COLUMBIA, S.C. (WIS) - Over the past few years, we’ve extensively covered litter and illegal dumping in the Midlands.
These days, South Carolina roads...are looking rough.
“Right now, it’s daunting,” said Sarah Lyles of Palmetto Pride. “It’s a daunting task.”
Litter has always been a problem, but why do things look so much worse these days?
South Carolina Department of Transportation officials say folks are eating out more, and then tossing the bags and boxes.
“Eating out, there are just more disposable plates,” said Brittany Harriot of SCDOT. “Even masks and gloves, we’re finding.”
On top of that, clean-up crews from the Department of Corrections that you would normally see taking care of our roads and highways haven’t been out because of COVID-19 safety precautions.
“We’re not going to put them in harm’s way,” said director Bryan Stirling. “We’re not going to put our officer, who would be in the van with them, in harm’s way...that’s 220 inmates that are supposed to be out there cleaning, but we stopped everything back when COVID started.”
So with more litter being tossed, and fewer crews picking it up, what’s the solution?
“We do need our elected officials at all levels to understand that, we don’t want to pay for litter pick up, but it’s just got to happen,” Lyles said. “Or we’re going to pay for it one way or another.”
When it comes to litter laws in our state, leaders at Palmetto Pride say, those are actually strong. They say, what we need now, is more enforcement.
“We need more tickets being written,” Lyles said. “We have good enforcement officers, we just don’t have enough. We have about 100 for the state, and that’s just not enough.”
As volunteers and local/state leaders try to find ways to clean things up, the easiest way for all of us to improve the roadways is making sure they don’t get messy in the first place.
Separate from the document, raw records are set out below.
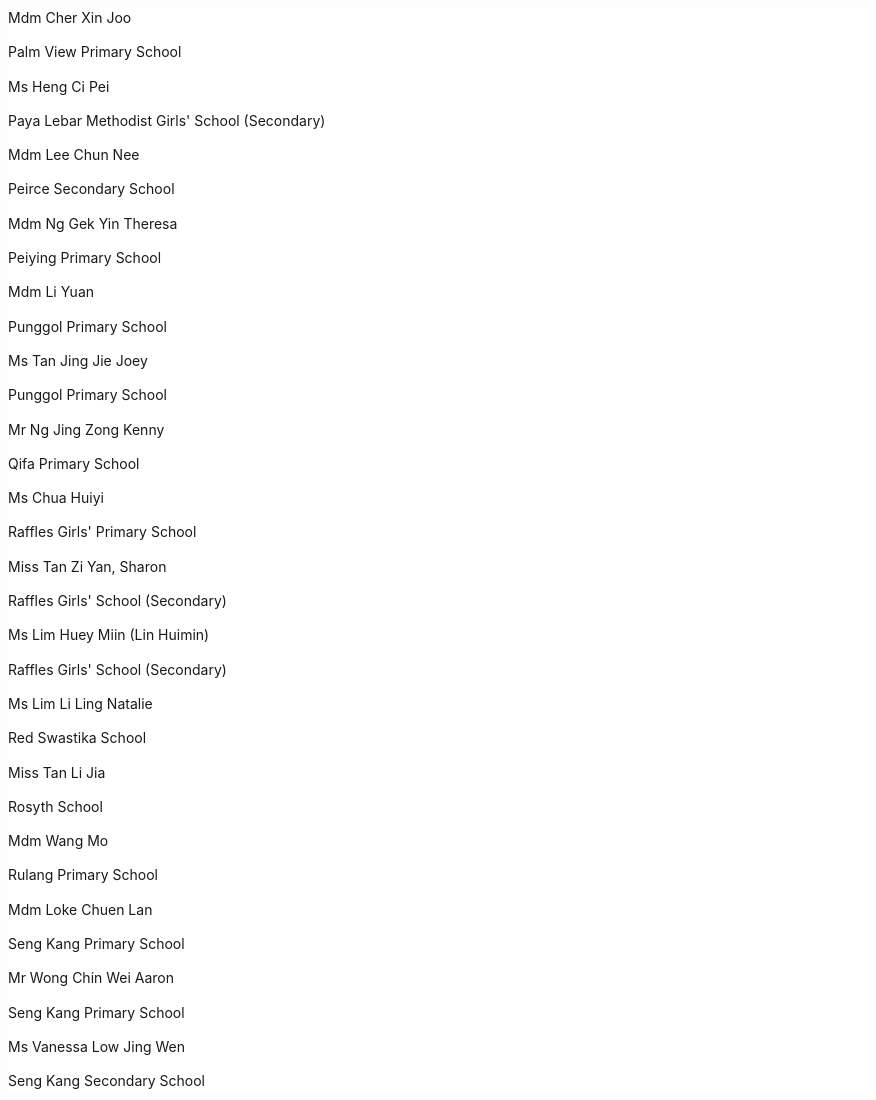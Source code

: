 <td><p>Mdm Cher Xin Joo</p></td>
<td><p>Palm View Primary School</p></td>
</tr>
<tr>
<td><p>Ms Heng Ci Pei</p></td>
<td><p>Paya Lebar Methodist Girls' School (Secondary)</p></td>
</tr>
<tr>
<td><p>Mdm Lee Chun Nee</p></td>
<td><p>Peirce Secondary School</p></td>
</tr>
<tr>
<td><p>Mdm Ng Gek Yin Theresa</p></td>
<td><p>Peiying Primary School</p></td>
</tr>
<tr>
<td><p>Mdm Li Yuan</p></td>
<td><p>Punggol Primary School</p></td>
</tr>
<tr>
<td><p>Ms Tan Jing Jie Joey</p></td>
<td><p>Punggol Primary School</p></td>
</tr>
<tr>
<td><p>Mr Ng Jing Zong Kenny</p></td>
<td><p>Qifa Primary School</p></td>
</tr>
<tr>
<td><p>Ms Chua Huiyi</p></td>
<td><p>Raffles Girls' Primary School</p></td>
</tr>
<tr>
<td><p>Miss Tan Zi Yan, Sharon</p></td>
<td><p>Raffles Girls' School (Secondary)</p></td>
</tr>
<tr>
<td><p>Ms Lim Huey Miin (Lin Huimin)</p></td>
<td><p>Raffles Girls' School (Secondary)</p></td>
</tr>
<tr>
<td><p>Ms Lim Li Ling Natalie</p></td>
<td><p>Red Swastika School</p></td>
</tr>
<tr>
<td><p>Miss Tan Li Jia</p></td>
<td><p>Rosyth School</p></td>
</tr>
<tr>
<td><p>Mdm Wang Mo</p></td>
<td><p>Rulang Primary School</p></td>
</tr>
<tr>
<td><p>Mdm Loke Chuen Lan</p></td>
<td><p>Seng Kang Primary School</p></td>
</tr>
<tr>
<td><p>Mr Wong Chin Wei Aaron</p></td>
<td><p>Seng Kang Primary School</p></td>
</tr>
<tr>
<td><p>Ms Vanessa Low Jing Wen</p></td>
<td><p>Seng Kang Secondary School</p></td>
</tr>
<tr>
“Anywhere you go, they are probably going to have a trash can,” Lyles said. “There’s just no reason to litter.”
The teams from Palmetto Pride did note that there are plenty of areas around our state where roads and highways are being taken care of, adding that around this time of year, the low vegetation makes trash more visible.
If you’d like to pitch in with clean-up efforts, you can learn more about volunteering by clicking here.
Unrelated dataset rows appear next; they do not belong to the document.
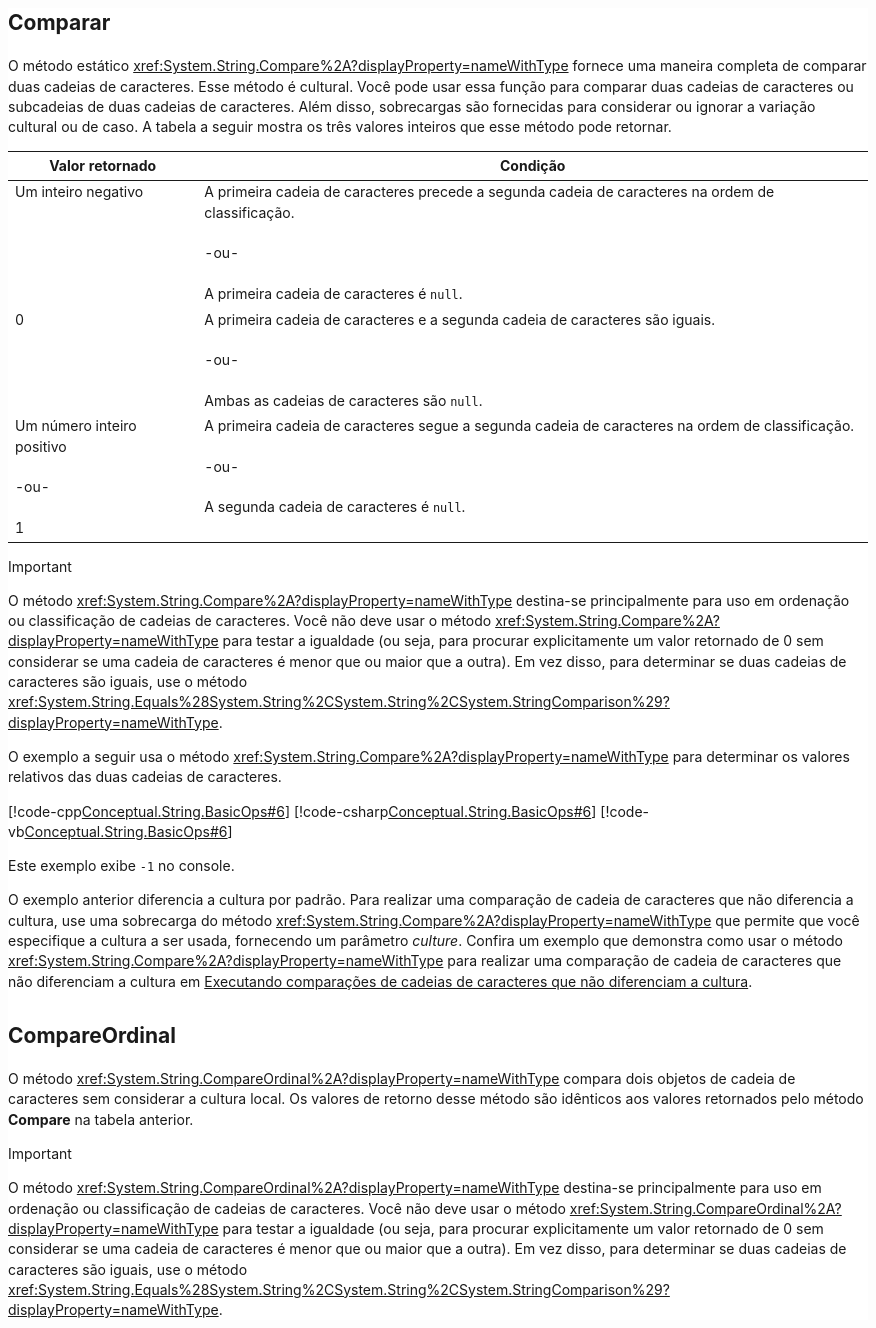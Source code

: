 ## <a name="compare"></a>Comparar  
 O método estático <xref:System.String.Compare%2A?displayProperty=nameWithType> fornece uma maneira completa de comparar duas cadeias de caracteres. Esse método é cultural. Você pode usar essa função para comparar duas cadeias de caracteres ou subcadeias de duas cadeias de caracteres. Além disso, sobrecargas são fornecidas para considerar ou ignorar a variação cultural ou de caso. A tabela a seguir mostra os três valores inteiros que esse método pode retornar.  
  
|Valor retornado|Condição|  
|------------------|---------------|  
|Um inteiro negativo|A primeira cadeia de caracteres precede a segunda cadeia de caracteres na ordem de classificação.<br /><br /> -ou-<br /><br /> A primeira cadeia de caracteres é `null`.|  
|0|A primeira cadeia de caracteres e a segunda cadeia de caracteres são iguais.<br /><br /> -ou-<br /><br /> Ambas as cadeias de caracteres são `null`.|  
|Um número inteiro positivo<br /><br /> -ou-<br /><br /> 1|A primeira cadeia de caracteres segue a segunda cadeia de caracteres na ordem de classificação.<br /><br /> -ou-<br /><br /> A segunda cadeia de caracteres é `null`.|  
  
> [!IMPORTANT]
> O método <xref:System.String.Compare%2A?displayProperty=nameWithType> destina-se principalmente para uso em ordenação ou classificação de cadeias de caracteres. Você não deve usar o método <xref:System.String.Compare%2A?displayProperty=nameWithType> para testar a igualdade (ou seja, para procurar explicitamente um valor retornado de 0 sem considerar se uma cadeia de caracteres é menor que ou maior que a outra). Em vez disso, para determinar se duas cadeias de caracteres são iguais, use o método <xref:System.String.Equals%28System.String%2CSystem.String%2CSystem.StringComparison%29?displayProperty=nameWithType>.  
  
 O exemplo a seguir usa o método <xref:System.String.Compare%2A?displayProperty=nameWithType> para determinar os valores relativos das duas cadeias de caracteres.  
  
 [!code-cpp[Conceptual.String.BasicOps#6](../../../samples/snippets/cpp/VS_Snippets_CLR/conceptual.string.basicops/cpp/compare.cpp#6)]
 [!code-csharp[Conceptual.String.BasicOps#6](../../../samples/snippets/csharp/VS_Snippets_CLR/conceptual.string.basicops/cs/compare.cs#6)]
 [!code-vb[Conceptual.String.BasicOps#6](../../../samples/snippets/visualbasic/VS_Snippets_CLR/conceptual.string.basicops/vb/compare.vb#6)]  
  
 Este exemplo exibe `-1` no console.  
  
 O exemplo anterior diferencia a cultura por padrão. Para realizar uma comparação de cadeia de caracteres que não diferencia a cultura, use uma sobrecarga do método <xref:System.String.Compare%2A?displayProperty=nameWithType> que permite que você especifique a cultura a ser usada, fornecendo um parâmetro *culture*. Confira um exemplo que demonstra como usar o método <xref:System.String.Compare%2A?displayProperty=nameWithType> para realizar uma comparação de cadeia de caracteres que não diferenciam a cultura em [Executando comparações de cadeias de caracteres que não diferenciam a cultura](../globalization-localization/performing-culture-insensitive-string-comparisons.md).  
  
## <a name="compareordinal"></a>CompareOrdinal  
 O método <xref:System.String.CompareOrdinal%2A?displayProperty=nameWithType> compara dois objetos de cadeia de caracteres sem considerar a cultura local. Os valores de retorno desse método são idênticos aos valores retornados pelo método **Compare** na tabela anterior.  
  
> [!IMPORTANT]
> O método <xref:System.String.CompareOrdinal%2A?displayProperty=nameWithType> destina-se principalmente para uso em ordenação ou classificação de cadeias de caracteres. Você não deve usar o método <xref:System.String.CompareOrdinal%2A?displayProperty=nameWithType> para testar a igualdade (ou seja, para procurar explicitamente um valor retornado de 0 sem considerar se uma cadeia de caracteres é menor que ou maior que a outra). Em vez disso, para determinar se duas cadeias de caracteres são iguais, use o método <xref:System.String.Equals%28System.String%2CSystem.String%2CSystem.StringComparison%29?displayProperty=nameWithType>.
We reached out to some of the counties in our viewing area to find out how they’re tackling the issue.
In Richland County, officials say roadside litter is picked up every day by the Special Services Division, as long as weather permits. Officials tell us they’ve also added temporary employees to offset the absence of the inmate crews.
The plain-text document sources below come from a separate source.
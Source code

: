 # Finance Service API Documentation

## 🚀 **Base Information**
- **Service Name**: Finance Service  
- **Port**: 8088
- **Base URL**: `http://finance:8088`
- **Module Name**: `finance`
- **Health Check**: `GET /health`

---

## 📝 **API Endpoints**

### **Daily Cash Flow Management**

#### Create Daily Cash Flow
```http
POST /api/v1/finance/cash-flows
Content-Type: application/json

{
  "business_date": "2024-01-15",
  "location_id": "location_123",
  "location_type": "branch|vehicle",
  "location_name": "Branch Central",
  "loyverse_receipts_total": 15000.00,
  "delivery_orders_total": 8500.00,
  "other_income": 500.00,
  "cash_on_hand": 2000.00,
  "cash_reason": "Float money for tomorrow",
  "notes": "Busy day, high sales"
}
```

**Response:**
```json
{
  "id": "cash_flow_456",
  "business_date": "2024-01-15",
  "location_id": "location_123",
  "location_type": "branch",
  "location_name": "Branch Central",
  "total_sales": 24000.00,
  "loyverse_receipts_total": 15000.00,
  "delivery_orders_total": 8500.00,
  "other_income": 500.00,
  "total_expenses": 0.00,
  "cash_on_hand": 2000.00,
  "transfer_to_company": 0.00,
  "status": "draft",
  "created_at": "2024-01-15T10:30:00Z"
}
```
In Sumter County, Communications Coordinator Joe Perry says, in a few days, county council will actually be voting on a proposed ordinance that would create a Litter Advisory board between the city and county to help confront the issue.
Over in Orangeburg County, officials say a total of 386 hours of community service were given by the courts for litter control citations in 2019. They say, right now court isn’t being held for litter control due to COVID-19. But officials tell us enforcement teams are still writing citations, and those will go to court when things open back up.
In Lexington County, officials say they collected 22 tons of bagged litter in 2020, which comes out to nearly 46,000 pounds. Last April, they tell us the county exceeded DHEC’s yearly waste reduction and recycling goals for the second year in a row.
We are still waiting to hear back from Newberry and Fairfield County officials regarding their plans.
In the coming days and weeks, we will have continued coverage with more on how local leaders plan to address this issue, and how you can help.